III. Risk Characterization and Conclusion.
Consistent with section 408(b)(2)(D) of the FFDCA, EPA has reviewed
the available scientific data and other relevant information in support
of this action and considered its validity,
[[Page 45655]]
completeness and reliability and the relationship of this information
to human risk. EPA has also considered available information concerning
the variability of the sensitivities of major identifiable subgroups of
consumers, including infants and children. The nature of the toxic
effects caused by cis-isomer of 1-(3-chloroallyl)-3,5,7-triaza-1-
azoniaadamantane chloride are discussed in this unit. EPA has
sufficient data to assess the hazards of and make a determination on
aggregate exposure for the chemical.The following provides a brief
summary of the risk assessment and conclusions for the Agency's review
of cis-isomer of 1-(3-chloroallyl)-3,5,7-triaza-1-azoniaadamantane
chloride. The full decision document for this action is available on
EPA's Electronic Docket at http://www.regulations.gov/ under docket
number EPA-HQ-OPP-2007-0220.
A. Human Health
The Agency reviewed the available information on cis-isomer of 1-
(3-chloroallyl)-3,5,7-triaza-1-azoniaadamantane chloride submitted by
the petitioner as well as additional information available to EPA and
the data evaluated in the 1995 Dowicil[reg]CTAC RED. The toxicity
database is sufficient for cis-isomer of 1-(3-chloroallyl)-3,5,7-
triaza-1-azoniaadamantane chloride. In laboratory animal studies
measuring acute toxicity, cis-isomer of 1-(3-chloroallyl)-3,5,7-triaza-
1-azoniaadamantane chloride is slightly toxic in acute inhalation and
oral toxicity studies.

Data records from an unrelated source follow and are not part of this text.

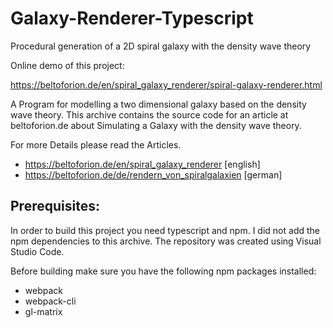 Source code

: # Galaxy-Renderer-Typescript
 Procedural generation of a 2D spiral galaxy with the density wave theory
 
 Online demo of this project:
 
 https://beltoforion.de/en/spiral_galaxy_renderer/spiral-galaxy-renderer.html
 
 A Program for modelling a two dimensional galaxy based on the density wave theory. This archive contains the source code for an 
article at beltoforion.de about Simulating a Galaxy with the density wave theory.

For more Details please read the Articles.

* https://beltoforion.de/en/spiral_galaxy_renderer [english]
* https://beltoforion.de/de/rendern_von_spiralgalaxien [german]

## Prerequisites:

In order to build this project you need typescript and npm. I did not add the npm dependencies to this archive. The repository was created using Visual Studio Code.

Before building make sure you have the following npm packages installed:
  * webpack
  * webpack-cli
  * gl-matrix
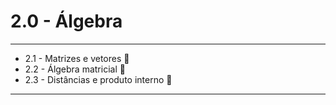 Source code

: # 2.0 - Álgebra
---
* 2.1 - Matrizes e vetores 🔳
* 2.2 - Álgebra matricial 🔳
* 2.3 - Distâncias e produto interno 🔳
---

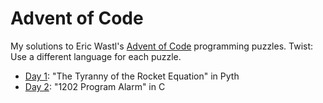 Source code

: # Advent of Code

My solutions to Eric Wastl's [Advent of Code](https://adventofcode.com/) programming puzzles. Twist: Use a different language for each puzzle.

* [Day 1](1/): "The Tyranny of the Rocket Equation" in Pyth
* [Day 2](2/): "1202 Program Alarm" in C
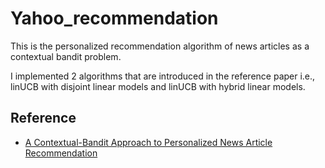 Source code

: # Yahoo_recommendation
This is the personalized recommendation algorithm of news articles as a contextual bandit problem.

I implemented 2 algorithms that are introduced in the reference paper i.e., linUCB with disjoint linear models and
linUCB with hybrid linear models.

## Reference
- [A Contextual-Bandit Approach to Personalized News Article Recommendation](https://arxiv.org/pdf/1003.0146.pdf)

Dermal effects were observed in rabbits at close
to the limit dose (no observed adverse effect level of 1,000 milligram/
kilogram/day (mg/kg/day)) in a subchronic study, and in a dermal acute
toxicity study the LD50 was determined to be 923 mg/day. The
chemical was mutagenic in the in vitro Chinese hamster ovary cell HGPRT
(Hypoxanthine guanine phophoribosyl transferase)forward mutation assay
with activation, but was nonmutagenic without activation. It was
negative in two other mutagenicity studies. Developmental effects were
observed at or above the level of maternal toxicity (optic
malformations may be linked to genetic issues rather than exposure to
the chemical). Chronic toxicity studies are not available,
nevertheless, sufficient information is available in sub-chronic and
developmental toxicity studies.
B. Exposure Assessment
The potential for exposure to residues of cis-isomer of 1-(3-
chloroallyl)-3,5,7-triaza-1-azoniaadamantane chloride is adequately
characterized based on the chemical's non-persistent nature and ready
dissipation in the environment and the low use rate. Exposures from
residues in food and drinking water are expected to be minimal.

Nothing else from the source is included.